It’s not looking good for higher education. Student‐loan debt is approaching $1.6 trillion, $400 billion more than car loans and $600 billion more than credit card debt.
A 2017 NBC News‐Wall Street Journal Poll found that 47 percent of Americans think that a college degree is not worth the cost. Attacks on and cancellations of conservative speakers have made colleges seem intolerant of dissenting views.
A bribery and cheating scandal that ensnared celebrities and other wealthy people has shone a light not just on illegal ways the rich seek special access to elite institutions, but the many legal avenues, too.

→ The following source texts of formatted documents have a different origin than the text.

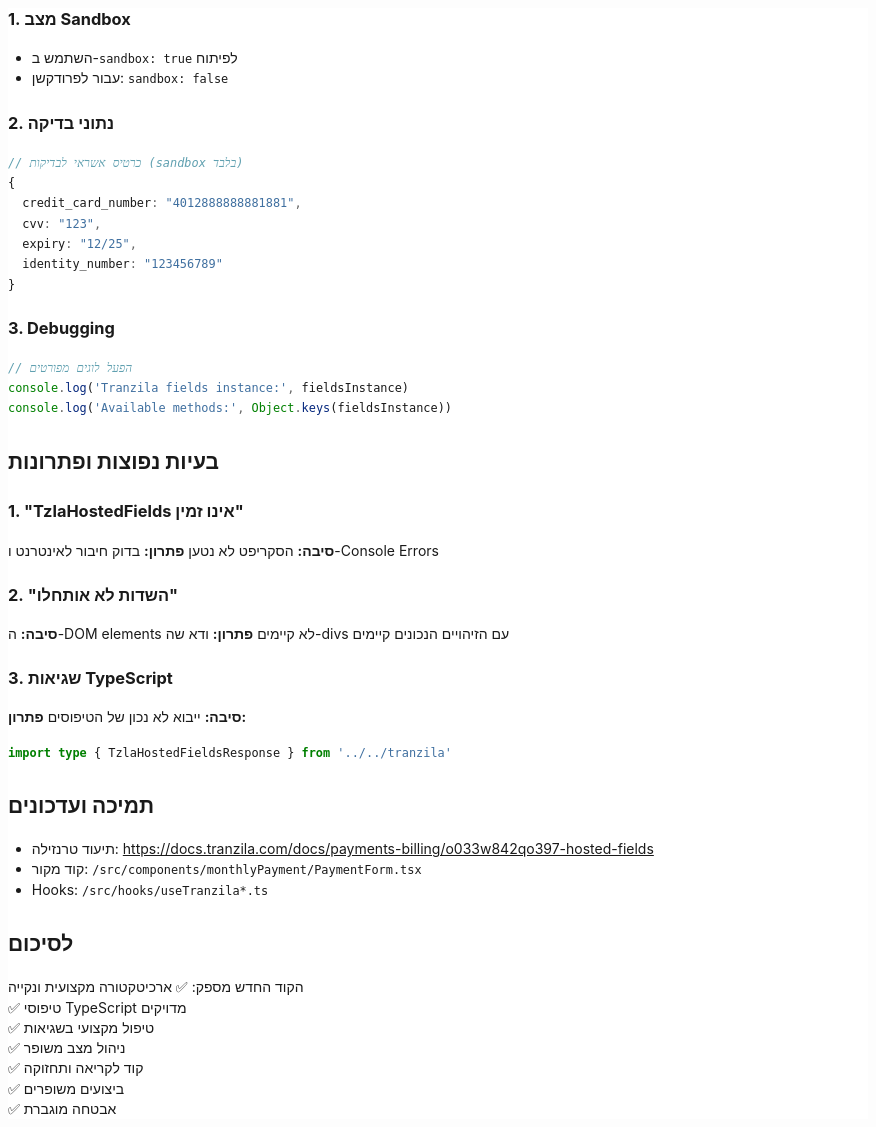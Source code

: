 ### 1. מצב Sandbox
- השתמש ב-`sandbox: true` לפיתוח
- עבור לפרודקשן: `sandbox: false`

### 2. נתוני בדיקה
```typescript
// כרטיס אשראי לבדיקות (sandbox בלבד)
{
  credit_card_number: "4012888888881881",
  cvv: "123",
  expiry: "12/25",
  identity_number: "123456789"
}
```

### 3. Debugging
```typescript
// הפעל לוגים מפורטים
console.log('Tranzila fields instance:', fieldsInstance)
console.log('Available methods:', Object.keys(fieldsInstance))
```

## בעיות נפוצות ופתרונות

### 1. "TzlaHostedFields אינו זמין"
**סיבה:** הסקריפט לא נטען
**פתרון:** בדוק חיבור לאינטרנט ו-Console Errors

### 2. "השדות לא אותחלו"
**סיבה:** ה-DOM elements לא קיימים
**פתרון:** ודא שה-divs עם הזיהויים הנכונים קיימים

### 3. שגיאות TypeScript
**סיבה:** ייבוא לא נכון של הטיפוסים
**פתרון:** 
```typescript
import type { TzlaHostedFieldsResponse } from '../../tranzila'
```

## תמיכה ועדכונים

- תיעוד טרנזילה: https://docs.tranzila.com/docs/payments-billing/o033w842qo397-hosted-fields
- קוד מקור: `/src/components/monthlyPayment/PaymentForm.tsx`
- Hooks: `/src/hooks/useTranzila*.ts`

## לסיכום

הקוד החדש מספק:
✅ ארכיטקטורה מקצועית ונקייה  
✅ טיפוסי TypeScript מדויקים  
✅ טיפול מקצועי בשגיאות  
✅ ניהול מצב משופר  
✅ קוד לקריאה ותחזוקה  
✅ ביצועים משופרים  
✅ אבטחה מוגברת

What’s wrong with the Ivory Tower? To listen to many politicians, it is openly for‐profit colleges. But as explained in the new Cato Institute book, “Unprofitable Schooling: Examining Causes of, and Fixes for, America’s Broken Ivory Tower,” the problem is not profit, nor is profit‐seeking restricted to people in schools with for‐profit tax designations.
The problem is the entire Ivory Tower sits atop an ever‐rising swell of subsidies. Between 1980 and 2018, inflation‐adjusted state and local educational appropriations to colleges rose from $50 billion to $86 billion. Inflation‐adjusted federal subsidies to students ballooned from $34 billion to $154 billion.
Why subsidize college? A primary argument is to spur economic growth by increasing the skills and knowledge that makepeople more productive. Many people credit the 1862 Morrill Act, which infused money into “land‐grant” universities, with launching the United States to the world’s preeminent economic power.
But there is little indication that the United States was suffering a shortage of institutions to provide useful training to future engineers and scientists.
Instead, Morrill‐funded education crowded out many private institutions that were successfully training large numbers of people, and both college enrollment and the economy grew faster before the Act took root than after.
As subsidies have become far more ubiquitous, higher education has become dangerously bloated. This has increasingly caused faculty and administrators to wrestle for the steering wheels of their Titanics. Or perhaps Carnival Cruise ships, as waterparks have become a growing presence on campuses.
When the federal government started replacing student’s money with government grants and loans, it had to ensure that dollars weren’t flowing to diploma mills.
In so doing, it took once collegial college accreditation and made it a live‐or‐die process, heavily controlled by Washington, through which institutions must pass to access students with now‐essential federal aid, and that restricts what new models, such as low‐cost online education, can viably enter the market.
The sector that has tried hardest to work with the people most poorly served by traditional institutions has been for‐profits, with schools that offer classes in demand by non‐traditional students and on schedules convenient for students often working and rearing children.
Is this charitable outreach or predation? It’s neither.
Yes, for‐profits have seen a lot of troubling outcomes, including high loan default rates and sometimes poor employment outcomes. But this is in large part because they work with students who on average have much greater challenges (they are usually older and poorer) than students in any other sector.
While many for‐profits have been accused of impropriety, such as deceiving prospective students, we rarely get to see if the accusations point to pervasive problems or isolated incidents.
Schools facing prosecution have little choice but to settle, lest they suffer huge hits to their reputations and budgets as they battle taxpayer‐funded prosecutors. Meanwhile, officially non‐profit sectors also have atrocious outcomes or are havens for the rich and influential.
In the end, all colleges and the people in them are pursuing profit — making themselves better off. The difference is in who profits. In a business, profits in the form of money go to owners or investors.
In “non‐profit” colleges, the people in the institutions get higher salaries, lighter workloads or greater prestige. It’s why there are far more people looking for jobs in academia than there are jobs: Getting paid to study what you love is a pretty good gig.
It is not the profit‐motive that has enabled higher‐ed obesity, but subsidies that have destroyed the counterbalance: the desire of consumers to get the most bang for the buck. With so many of those bucks coming from someone else, the willingness to demand efficiency, or to scrutinize a program, declines.
The Ivory Tower is broken not because of profit, but because of so much taxpayer money.